The dead are walking the earth, well, zombies actually, but these aren’t the same slow moving creatures that we’ve seen in such genre classics as “Dawn of the Dead” and Night of the Living Dead, far from it. The makers of the new zombie epic “House of the Dead,” which is inspired by the hit SEGA video game series of the same name, have created a new breed of zombie flesh-eaters who are more bloodthirsty and energetic than their screen predecessors. Uwe (“Sanctimony”) Boll directs the $12 million film, which was written by David Parker and Mark A. Altman, who also produces the film through his burgeoning Mindfire Entertainment banner. Genre vets Jurgen (“The Seventh Sign”) Prochnow and Clint Howard headline an otherwise youth dominated cast that includes Jonathan (Final Destination 2) Cherry, Ellie (“Halloween 4″) Cornell and newcomer Ona Grauer who’s the film’s unofficial scream queen.
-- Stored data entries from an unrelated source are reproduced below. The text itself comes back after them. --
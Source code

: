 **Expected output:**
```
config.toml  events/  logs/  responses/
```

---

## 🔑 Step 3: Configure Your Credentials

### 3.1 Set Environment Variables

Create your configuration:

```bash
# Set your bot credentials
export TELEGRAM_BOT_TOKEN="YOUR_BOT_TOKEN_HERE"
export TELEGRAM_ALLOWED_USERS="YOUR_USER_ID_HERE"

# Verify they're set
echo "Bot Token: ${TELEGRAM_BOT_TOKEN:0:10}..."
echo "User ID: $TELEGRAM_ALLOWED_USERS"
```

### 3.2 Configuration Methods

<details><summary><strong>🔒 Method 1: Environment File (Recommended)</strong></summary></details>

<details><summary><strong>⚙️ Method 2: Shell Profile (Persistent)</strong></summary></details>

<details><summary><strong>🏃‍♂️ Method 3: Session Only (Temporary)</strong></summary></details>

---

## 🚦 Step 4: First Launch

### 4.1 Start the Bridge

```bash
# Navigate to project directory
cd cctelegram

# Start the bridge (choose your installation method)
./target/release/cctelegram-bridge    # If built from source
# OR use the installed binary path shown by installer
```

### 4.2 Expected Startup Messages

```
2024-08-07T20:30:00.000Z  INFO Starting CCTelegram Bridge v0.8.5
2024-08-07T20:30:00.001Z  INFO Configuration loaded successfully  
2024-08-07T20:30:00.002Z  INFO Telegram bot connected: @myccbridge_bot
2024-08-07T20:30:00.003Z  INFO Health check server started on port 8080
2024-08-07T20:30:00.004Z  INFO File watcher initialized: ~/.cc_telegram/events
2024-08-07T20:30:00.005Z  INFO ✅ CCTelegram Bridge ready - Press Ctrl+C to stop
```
Making a zombie film would seem to be quite simple, until you realize that zombies are slow, don’t talk, and can be killed relatively easily, namely with a bullet to the head. So what’s left to do with zombies in a crowded marketplace that includes such CG driven epics as Resident Evil and 28 Days Later? It was that very challenge that inspired the makers of “House of the Dead” to try and put a new spin on the zombie movie genre. “I’ve always been drawn to zombie movies, especially the George Romero films, stuff like ‘Dawn of the Dead’ and one of my all-time favorites, Val Lewton’s ‘I Walked With a Zombie,’ films like that,” explains Altman who secured the big-screen rights after being approached by licensing maven and Final Fantasy producer Dan Kletzky who convinced Altman of “House of the Dead”’s big screen potential following a

torturous “development hell” phase during which Dreamworks had intended to make a $45 million film version of their own with Jesse Dylan attached to direct until the project was put into turnaround. “When I was told the project was available to be had, I was very skeptical at first,” admits Altman. “Video game movies are always bad and everyone knows it. I knew that the only way to do it was to pay respect both to the tone of the video game and the zombie movie genre and the fans of each. This film was made by zombie fans who know what a good zombie movie should look like and sound like.”

Director Boll, a German export, whose previous film work has been in the made for video thriller genre, echoes Altman’s enthusiasm for the project. “My vision for this film was to have it be a very dry, very atmospheric and Italian style zombie picture, very bloody,” says the director for whom “House of the Dead”’s $12 million price tag is the most money by far that he’s ever had with which to make a film. “I guess you can’t bring a video game to life exactly, it’s impossible, but we’ve really tried to do exactly that. In the game, you’re a shooter, blowing zombies away nonstop, all the time. In the film, we have ninety or a hundred minutes of good looking youngsters, who are being savagely attacked on an isolated island, near an abandoned rave. The action is very similar to the game. In fact, I think SEGA likes our approach so much that they might use the story for one of the future video game sequels.”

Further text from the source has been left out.